Clandestine IP treaty being drafted

Continuing from my previous post, it seems that certain developed countries have decided to take matters into their own hands. A controversial treaty is being drafted in secret by a group of wealthy countries. Late 2007 saw the beginning of this effort at creating new global standards for intellectual property rights spearheaded by United States, the European Commission, Japan, and Switzerland.

Cleverly named the “Anti-Counterfeiting Trade Agreement” (Note: it does not deal with money counterfeiting), the drafting committee quite noticeably does not include any leaders from developing countries, the interests of which are quite different from the countries currently drafting the ACTA. What’s more worrying is that the current draft allows for the ‘locking’ of this text once these negotiations are complete. Countries that are later ‘invited’ (read as ‘arm-twisted’) into joining the pact will not be able to re-negotiate the biased terms of the treaty. All these discussions are taking place behind closed doors, and with no official agendas/results on the talks released, the primary insight into its happenings is a leaked discussion paper. The leaked paper talks about international cooperation measures, enforcement measures and legal framework as the main provision category for ACTA.

A look into some of the provisions as mentioned in wikileaks:

“The agreement covers the copying of information or ideas in a wide variety of contexts. For example page three, paragraph one is a “Pirate Bay killer” clause designed to criminalize the non-profit facilitation of unauthorized information exchange on the internet. This clause would also negatively affect transparency and primary source journalism sites such as Wikileaks.
The document reveals a proposal for a multi-lateral trade agreement of strict enforcement of intellectual property rights related to Internet activity and trade in information-based goods hiding behind the issue of false trademarks. If adopted, a treaty of this form would impose a strong, top-down enforcement regime, with new cooperation requirements upon internet service providers, including perfunctionary disclosure of customer information. The proposal also bans “anti-circumvention” measures which may affect online anonymity systems and would likely outlaw multi-region CD/DVD players.”

Draconian provisions aside, the very existence of the ACTA is questionable. When the WIPO and WTO-TRIPS already exists, is there a need for this new treaty in the first place? Even if stronger laws need to be implemented, why ar’nt they being done through these forums? Our likely answer is that after having met with strong resistance in these forums in their initial attempts at implementing stronger IP protection, the ACTA countries have shifted their grievances to a forum which would guarantee them frictionless acceptance – a forum composed of only them!
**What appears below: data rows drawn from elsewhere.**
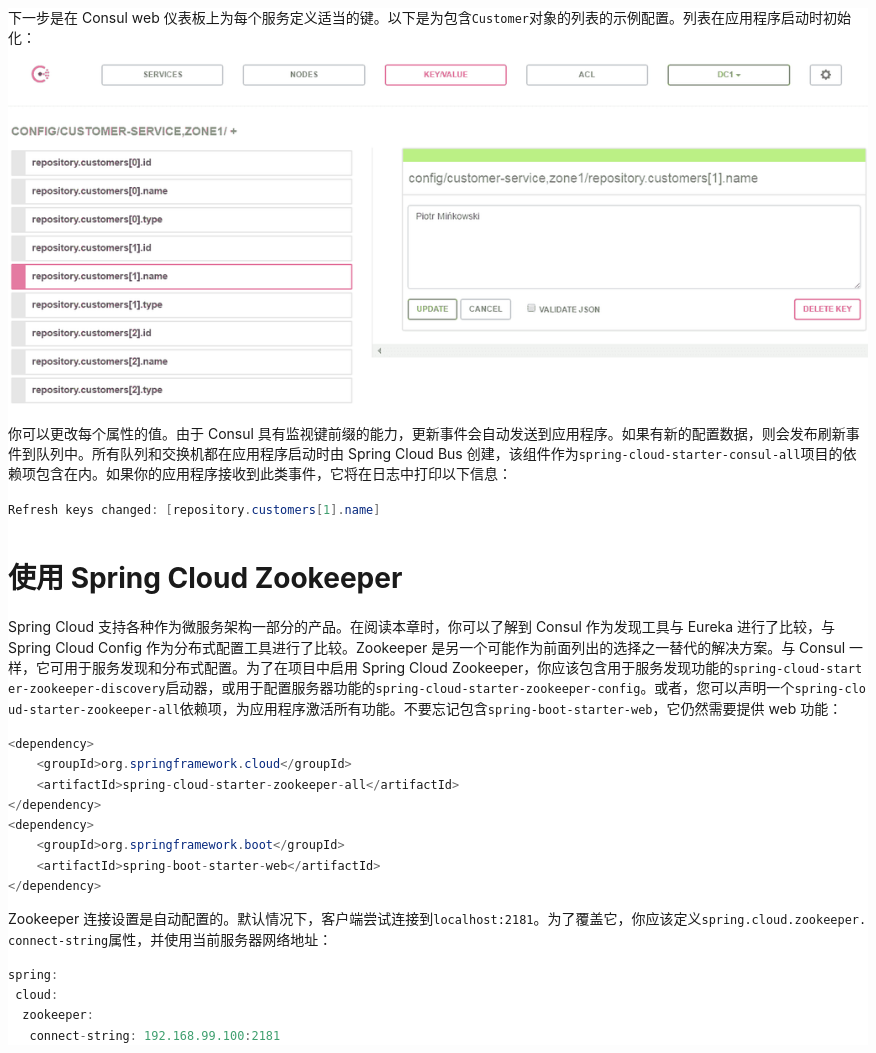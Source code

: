 下一步是在 Consul web 仪表板上为每个服务定义适当的键。以下是为包含`Customer`对象的列表的示例配置。列表在应用程序启动时初始化：

![](img/bffd5327-fdb1-4ea1-9e4f-8dd99169c30a.png)

你可以更改每个属性的值。由于 Consul 具有监视键前缀的能力，更新事件会自动发送到应用程序。如果有新的配置数据，则会发布刷新事件到队列中。所有队列和交换机都在应用程序启动时由 Spring Cloud Bus 创建，该组件作为`spring-cloud-starter-consul-all`项目的依赖项包含在内。如果你的应用程序接收到此类事件，它将在日志中打印以下信息：

```java
Refresh keys changed: [repository.customers[1].name]
```

# 使用 Spring Cloud Zookeeper

Spring Cloud 支持各种作为微服务架构一部分的产品。在阅读本章时，你可以了解到 Consul 作为发现工具与 Eureka 进行了比较，与 Spring Cloud Config 作为分布式配置工具进行了比较。Zookeeper 是另一个可能作为前面列出的选择之一替代的解决方案。与 Consul 一样，它可用于服务发现和分布式配置。为了在项目中启用 Spring Cloud Zookeeper，你应该包含用于服务发现功能的`spring-cloud-starter-zookeeper-discovery`启动器，或用于配置服务器功能的`spring-cloud-starter-zookeeper-config`。或者，您可以声明一个`spring-cloud-starter-zookeeper-all`依赖项，为应用程序激活所有功能。不要忘记包含`spring-boot-starter-web`，它仍然需要提供 web 功能：

```java
<dependency>
    <groupId>org.springframework.cloud</groupId>
    <artifactId>spring-cloud-starter-zookeeper-all</artifactId>
</dependency>
<dependency>
    <groupId>org.springframework.boot</groupId>
    <artifactId>spring-boot-starter-web</artifactId>
</dependency>
```

Zookeeper 连接设置是自动配置的。默认情况下，客户端尝试连接到`localhost:2181`。为了覆盖它，你应该定义`spring.cloud.zookeeper.connect-string`属性，并使用当前服务器网络地址：

```java
spring:
 cloud:
  zookeeper:
   connect-string: 192.168.99.100:2181
```
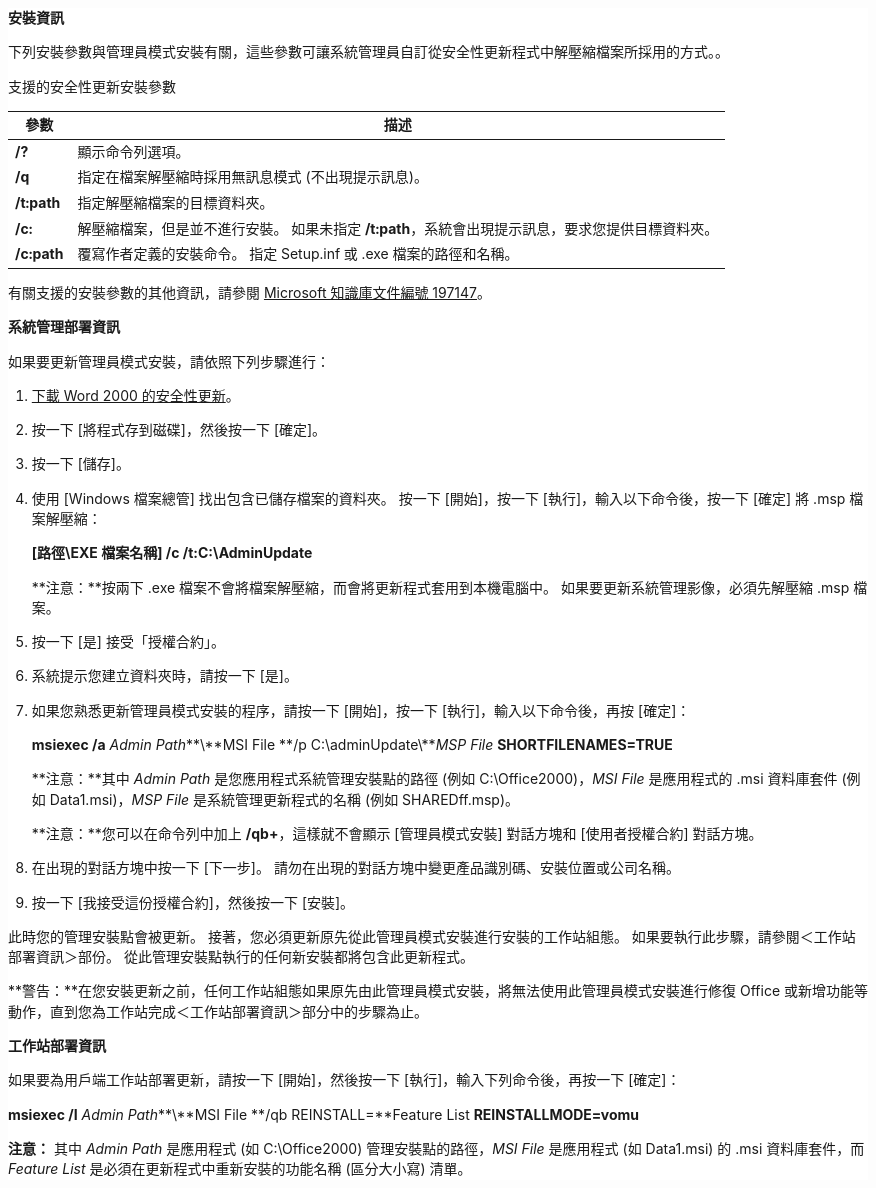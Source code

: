 **安裝資訊**

下列安裝參數與管理員模式安裝有關，這些參數可讓系統管理員自訂從安全性更新程式中解壓縮檔案所採用的方式。。

支援的安全性更新安裝參數

| 參數        | 描述                                                                                              |
|-------------|---------------------------------------------------------------------------------------------------|
| **/?**      | 顯示命令列選項。                                                                                  |
| **/q**      | 指定在檔案解壓縮時採用無訊息模式 (不出現提示訊息)。                                               |
| **/t:path** | 指定解壓縮檔案的目標資料夾。                                                                      |
| **/c:**     | 解壓縮檔案，但是並不進行安裝。 如果未指定 **/t:path**，系統會出現提示訊息，要求您提供目標資料夾。 |
| **/c:path** | 覆寫作者定義的安裝命令。 指定 Setup.inf 或 .exe 檔案的路徑和名稱。                                |

有關支援的安裝參數的其他資訊，請參閱 [Microsoft 知識庫文件編號 197147](http://support.microsoft.com/kb/197147)。

**系統管理部署資訊**

如果要更新管理員模式安裝，請依照下列步驟進行：

1.  [下載 Word 2000 的安全性更新](http://download.microsoft.com/download/c/8/7/c87a6cc3-0614-47d0-8b31-ba8851b48197/office2000-kb920910-fullfile-enu.exe)。
2.  按一下 \[將程式存到磁碟\]，然後按一下 \[確定\]。
3.  按一下 \[儲存\]。
4.  使用 \[Windows 檔案總管\] 找出包含已儲存檔案的資料夾。 按一下 \[開始\]，按一下 \[執行\]，輸入以下命令後，按一下 \[確定\] 將 .msp 檔案解壓縮：  

    **\[路徑\\EXE 檔案名稱\] /c /t:C:\\AdminUpdate**  

    **注意：**按兩下 .exe 檔案不會將檔案解壓縮，而會將更新程式套用到本機電腦中。 如果要更新系統管理影像，必須先解壓縮 .msp 檔案。
5.  按一下 \[是\] 接受「授權合約」。
6.  系統提示您建立資料夾時，請按一下 \[是\]。
7.  如果您熟悉更新管理員模式安裝的程序，請按一下 \[開始\]，按一下 \[執行\]，輸入以下命令後，再按 \[確定\]：  

    **msiexec /a** *Admin Path***\\**MSI File **/p C:\\adminUpdate\\***MSP File* **SHORTFILENAMES=TRUE**  

    **注意：**其中 *Admin Path* 是您應用程式系統管理安裝點的路徑 (例如 C:\\Office2000)，*MSI File* 是應用程式的 .msi 資料庫套件 (例如 Data1.msi)，*MSP File* 是系統管理更新程式的名稱 (例如 SHAREDff.msp)。  

    **注意：**您可以在命令列中加上 **/qb+**，這樣就不會顯示 \[管理員模式安裝\] 對話方塊和 \[使用者授權合約\] 對話方塊。
8.  在出現的對話方塊中按一下 \[下一步\]。 請勿在出現的對話方塊中變更產品識別碼、安裝位置或公司名稱。
9.  按一下 \[我接受這份授權合約\]，然後按一下 \[安裝\]。

此時您的管理安裝點會被更新。 接著，您必須更新原先從此管理員模式安裝進行安裝的工作站組態。 如果要執行此步驟，請參閱＜工作站部署資訊＞部份。 從此管理安裝點執行的任何新安裝都將包含此更新程式。

**警告：**在您安裝更新之前，任何工作站組態如果原先由此管理員模式安裝，將無法使用此管理員模式安裝進行修復 Office 或新增功能等動作，直到您為工作站完成＜工作站部署資訊＞部分中的步驟為止。

**工作站部署資訊**

如果要為用戶端工作站部署更新，請按一下 \[開始\]，然後按一下 \[執行\]，輸入下列命令後，再按一下 \[確定\]：

**msiexec /I** *Admin Path***\\**MSI File **/qb REINSTALL=**Feature List **REINSTALLMODE=vomu**

**注意：** 其中 *Admin Path* 是應用程式 (如 C:\\Office2000) 管理安裝點的路徑，*MSI File* 是應用程式 (如 Data1.msi) 的 .msi 資料庫套件，而 *Feature List* 是必須在更新程式中重新安裝的功能名稱 (區分大小寫) 清單。
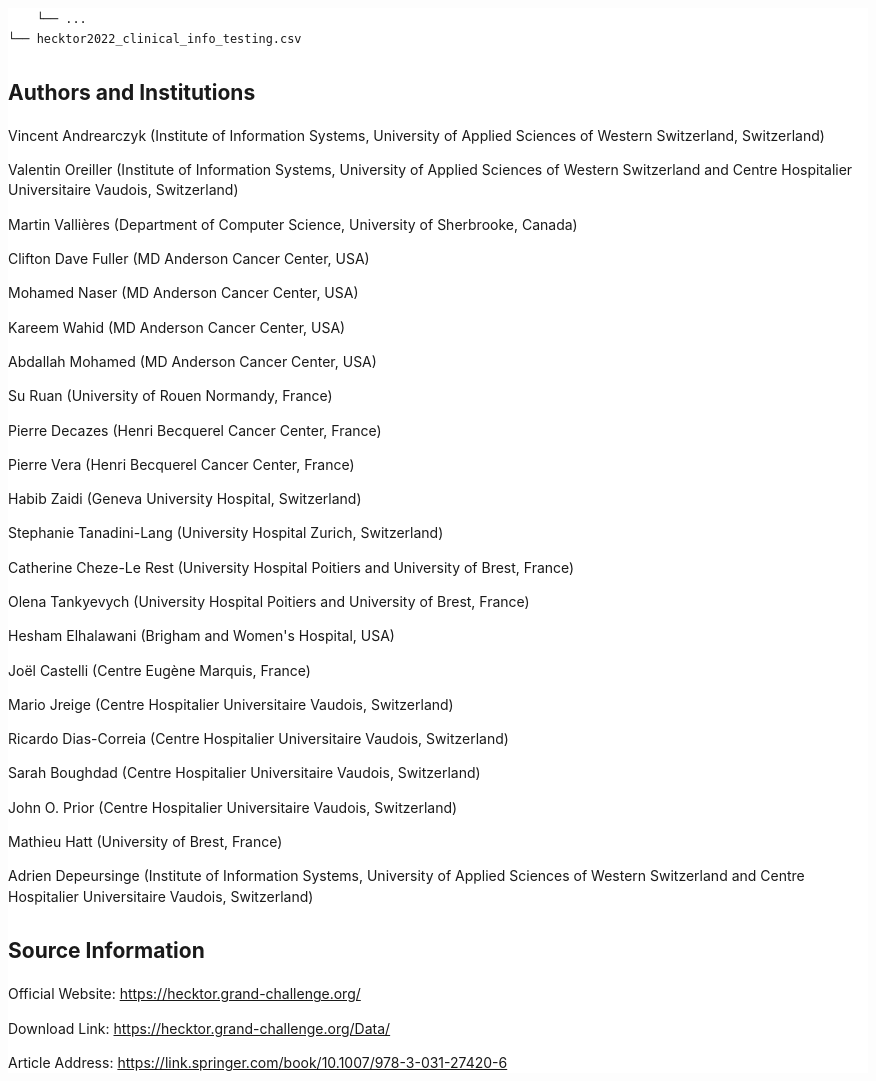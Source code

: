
 ``` 
    └── ...
└── hecktor2022_clinical_info_testing.csv
```

## Authors and Institutions

Vincent Andrearczyk (Institute of Information Systems, University of Applied Sciences of Western Switzerland, Switzerland)

Valentin Oreiller (Institute of Information Systems, University of Applied Sciences of Western Switzerland and Centre Hospitalier Universitaire Vaudois, Switzerland)

Martin Vallières (Department of Computer Science, University of Sherbrooke, Canada)

Clifton Dave Fuller (MD Anderson Cancer Center, USA)

Mohamed Naser (MD Anderson Cancer Center, USA)

Kareem Wahid (MD Anderson Cancer Center, USA)

Abdallah Mohamed (MD Anderson Cancer Center, USA)

Su Ruan (University of Rouen Normandy, France)

Pierre Decazes (Henri Becquerel Cancer Center, France)

Pierre Vera (Henri Becquerel Cancer Center, France)

Habib Zaidi (Geneva University Hospital, Switzerland)

Stephanie Tanadini-Lang (University Hospital Zurich, Switzerland)

Catherine Cheze-Le Rest (University Hospital Poitiers and University of Brest, France)

Olena Tankyevych (University Hospital Poitiers and University of Brest, France)

Hesham Elhalawani (Brigham and Women's Hospital, USA)

Joël Castelli (Centre Eugène Marquis, France)

Mario Jreige (Centre Hospitalier Universitaire Vaudois, Switzerland)

Ricardo Dias-Correia (Centre Hospitalier Universitaire Vaudois, Switzerland)

Sarah Boughdad (Centre Hospitalier Universitaire Vaudois, Switzerland)

John O. Prior (Centre Hospitalier Universitaire Vaudois, Switzerland)

Mathieu Hatt (University of Brest, France)

Adrien Depeursinge (Institute of Information Systems, University of Applied Sciences of Western Switzerland and Centre Hospitalier Universitaire Vaudois, Switzerland)


## Source Information

Official Website: https://hecktor.grand-challenge.org/

Download Link: https://hecktor.grand-challenge.org/Data/

Article Address: https://link.springer.com/book/10.1007/978-3-031-27420-6
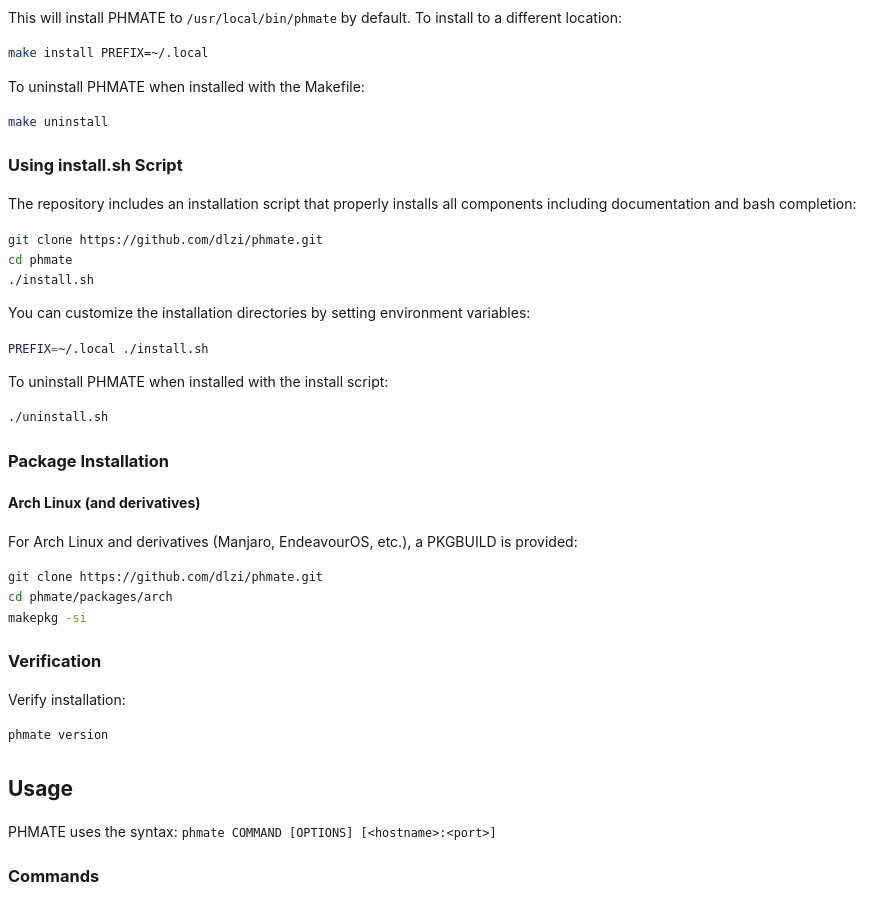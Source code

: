 This will install PHMATE to `/usr/local/bin/phmate` by default. To install to a different location:

```bash
make install PREFIX=~/.local
```

To uninstall PHMATE when installed with the Makefile:

```bash
make uninstall
```

### Using install.sh Script

The repository includes an installation script that properly installs all components including documentation and bash completion:

```bash
git clone https://github.com/dlzi/phmate.git
cd phmate
./install.sh
```

You can customize the installation directories by setting environment variables:

```bash
PREFIX=~/.local ./install.sh
```

To uninstall PHMATE when installed with the install script:

```bash
./uninstall.sh
```

### Package Installation

#### Arch Linux (and derivatives)

For Arch Linux and derivatives (Manjaro, EndeavourOS, etc.), a PKGBUILD is provided:

```bash
git clone https://github.com/dlzi/phmate.git
cd phmate/packages/arch
makepkg -si
```

### Verification

Verify installation:
```bash
phmate version
```

## Usage

PHMATE uses the syntax: `phmate COMMAND [OPTIONS] [<hostname>:<port>]`

### Commands
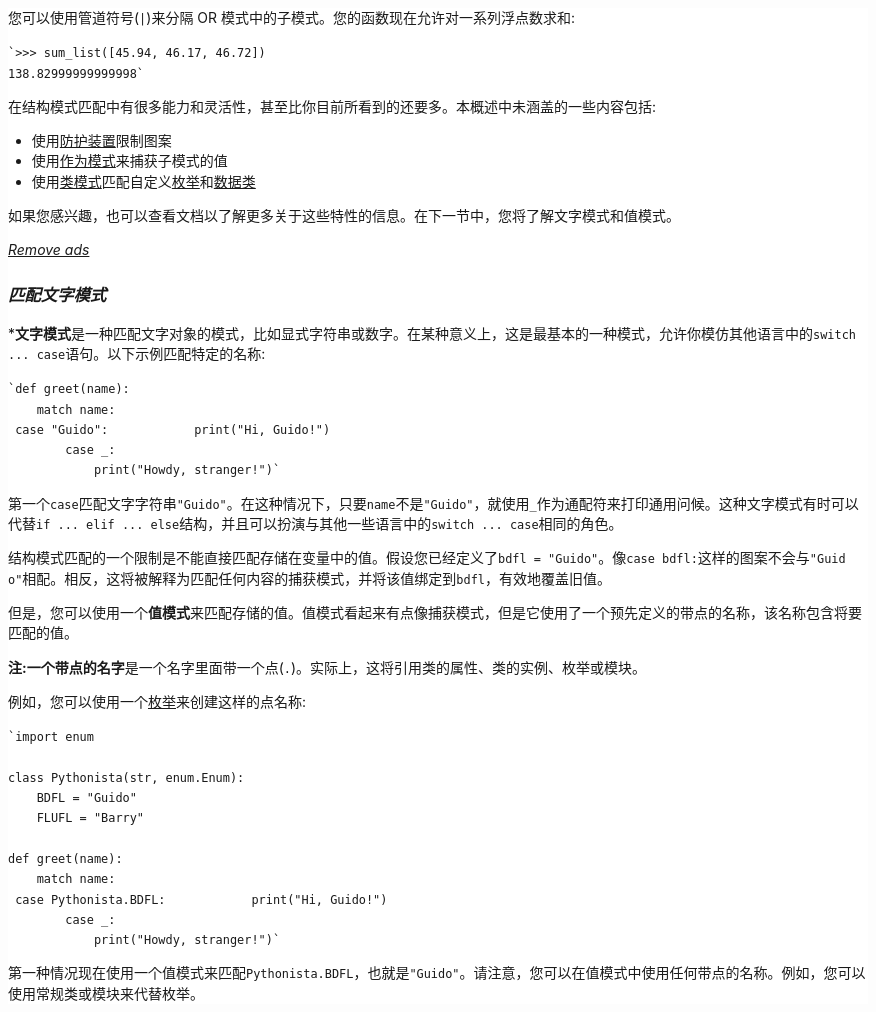 您可以使用管道符号(`|`)来分隔 OR 模式中的子模式。您的函数现在允许对一系列浮点数求和:

>>>

```
`>>> sum_list([45.94, 46.17, 46.72])
138.82999999999998` 
```

在结构模式匹配中有很多能力和灵活性，甚至比你目前所看到的还要多。本概述中未涵盖的一些内容包括:

*   使用[防护装置](https://www.python.org/dev/peps/pep-0635/#guards)限制图案
*   使用[作为模式](https://www.python.org/dev/peps/pep-0635/#as-patterns)来捕获子模式的值
*   使用[类模式](https://www.python.org/dev/peps/pep-0636/#matching-positional-attributes)匹配自定义[枚举](https://docs.python.org/3/library/enum.html)和[数据类](https://realpython.com/python-data-classes/)

如果您感兴趣，也可以查看文档以了解更多关于这些特性的信息。在下一节中，您将了解文字模式和值模式。

[*Remove ads*](/account/join/)

### *匹配文字模式*

 ***文字模式**是一种匹配文字对象的模式，比如显式字符串或数字。在某种意义上，这是最基本的一种模式，允许你模仿其他语言中的`switch ... case`语句。以下示例匹配特定的名称:

```
`def greet(name):
    match name:
 case "Guido":            print("Hi, Guido!")
        case _:
            print("Howdy, stranger!")` 
```

第一个`case`匹配文字字符串`"Guido"`。在这种情况下，只要`name`不是`"Guido"`，就使用`_`作为通配符来打印通用问候。这种文字模式有时可以代替`if ... elif ... else`结构，并且可以扮演与其他一些语言中的`switch ... case`相同的角色。

结构模式匹配的一个限制是不能直接匹配存储在变量中的值。假设您已经定义了`bdfl = "Guido"`。像`case bdfl:`这样的图案不会与`"Guido"`相配。相反，这将被解释为匹配任何内容的捕获模式，并将该值绑定到`bdfl`，有效地覆盖旧值。

但是，您可以使用一个**值模式**来匹配存储的值。值模式看起来有点像捕获模式，但是它使用了一个预先定义的带点的名称，该名称包含将要匹配的值。

**注:**一个**带点的名字**是一个名字里面带一个点(`.`)。实际上，这将引用类的属性、类的实例、枚举或模块。

例如，您可以使用一个[枚举](https://docs.python.org/3/library/enum.html)来创建这样的点名称:

```
`import enum

class Pythonista(str, enum.Enum):
    BDFL = "Guido"
    FLUFL = "Barry"

def greet(name):
    match name:
 case Pythonista.BDFL:            print("Hi, Guido!")
        case _:
            print("Howdy, stranger!")` 
```

第一种情况现在使用一个值模式来匹配`Pythonista.BDFL`，也就是`"Guido"`。请注意，您可以在值模式中使用任何带点的名称。例如，您可以使用常规类或模块来代替枚举。
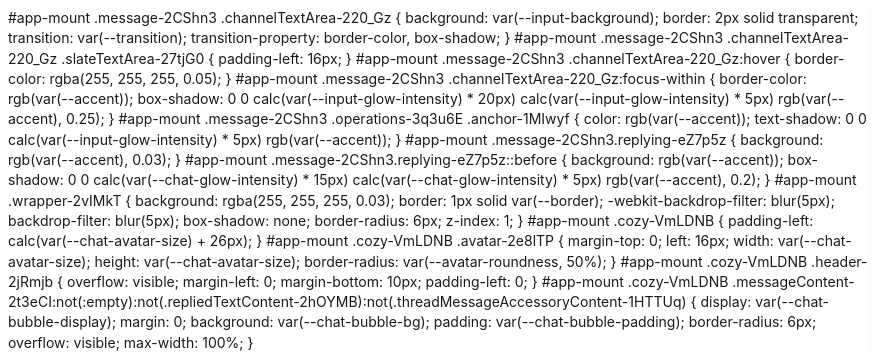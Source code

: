 #app-mount .message-2CShn3 .channelTextArea-220_Gz {
  background: var(--input-background);
  border: 2px solid transparent;
  transition: var(--transition);
  transition-property: border-color, box-shadow;
}
#app-mount .message-2CShn3 .channelTextArea-220_Gz .slateTextArea-27tjG0 {
  padding-left: 16px;
}
#app-mount .message-2CShn3 .channelTextArea-220_Gz:hover {
  border-color: rgba(255, 255, 255, 0.05);
}
#app-mount .message-2CShn3 .channelTextArea-220_Gz:focus-within {
  border-color: rgb(var(--accent));
  box-shadow: 0 0 calc(var(--input-glow-intensity) * 20px) calc(var(--input-glow-intensity) * 5px) rgb(var(--accent), 0.25);
}
#app-mount .message-2CShn3 .operations-3q3u6E .anchor-1MIwyf {
  color: rgb(var(--accent));
  text-shadow: 0 0 calc(var(--input-glow-intensity) * 5px) rgb(var(--accent));
}
#app-mount .message-2CShn3.replying-eZ7p5z {
  background: rgb(var(--accent), 0.03);
}
#app-mount .message-2CShn3.replying-eZ7p5z::before {
  background: rgb(var(--accent));
  box-shadow: 0 0 calc(var(--chat-glow-intensity) * 15px) calc(var(--chat-glow-intensity) * 5px) rgb(var(--accent), 0.2);
}
#app-mount .wrapper-2vIMkT {
  background: rgba(255, 255, 255, 0.03);
  border: 1px solid var(--border);
  -webkit-backdrop-filter: blur(5px);
          backdrop-filter: blur(5px);
  box-shadow: none;
  border-radius: 6px;
  z-index: 1;
}
#app-mount .cozy-VmLDNB {
  padding-left: calc(var(--chat-avatar-size) + 26px);
}
#app-mount .cozy-VmLDNB .avatar-2e8lTP {
  margin-top: 0;
  left: 16px;
  width: var(--chat-avatar-size);
  height: var(--chat-avatar-size);
  border-radius: var(--avatar-roundness, 50%);
}
#app-mount .cozy-VmLDNB .header-2jRmjb {
  overflow: visible;
  margin-left: 0;
  margin-bottom: 10px;
  padding-left: 0;
}
#app-mount .cozy-VmLDNB .messageContent-2t3eCI:not(:empty):not(.repliedTextContent-2hOYMB):not(.threadMessageAccessoryContent-1HTTUq) {
  display: var(--chat-bubble-display);
  margin: 0;
  background: var(--chat-bubble-bg);
  padding: var(--chat-bubble-padding);
  border-radius: 6px;
  overflow: visible;
  max-width: 100%;
}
Thus bypassing WIPO and WTO completely and along with it, the concerns of developing countries as well.

Another danger of the ACTA is that while it is taking the form of a trade agreement, due to its binding nature, IP law itself is going to be affected. If signed, the treaty will have a direct impact on the domestic IP laws as signatory countries will need to conform with the treaty. Conforming with the treaty entails amending and making laws which can co-exist with the terms of the treaty. This leaves us with a scary thought – if this treaty is accepted, trade officials, mostly of the US/EU in this case (‘incidently’ heavily funded by intermediarary copyright aggregators), will indirectly be responsible for the IP law in countries all over the world.For more reading on this check IP justice white paper.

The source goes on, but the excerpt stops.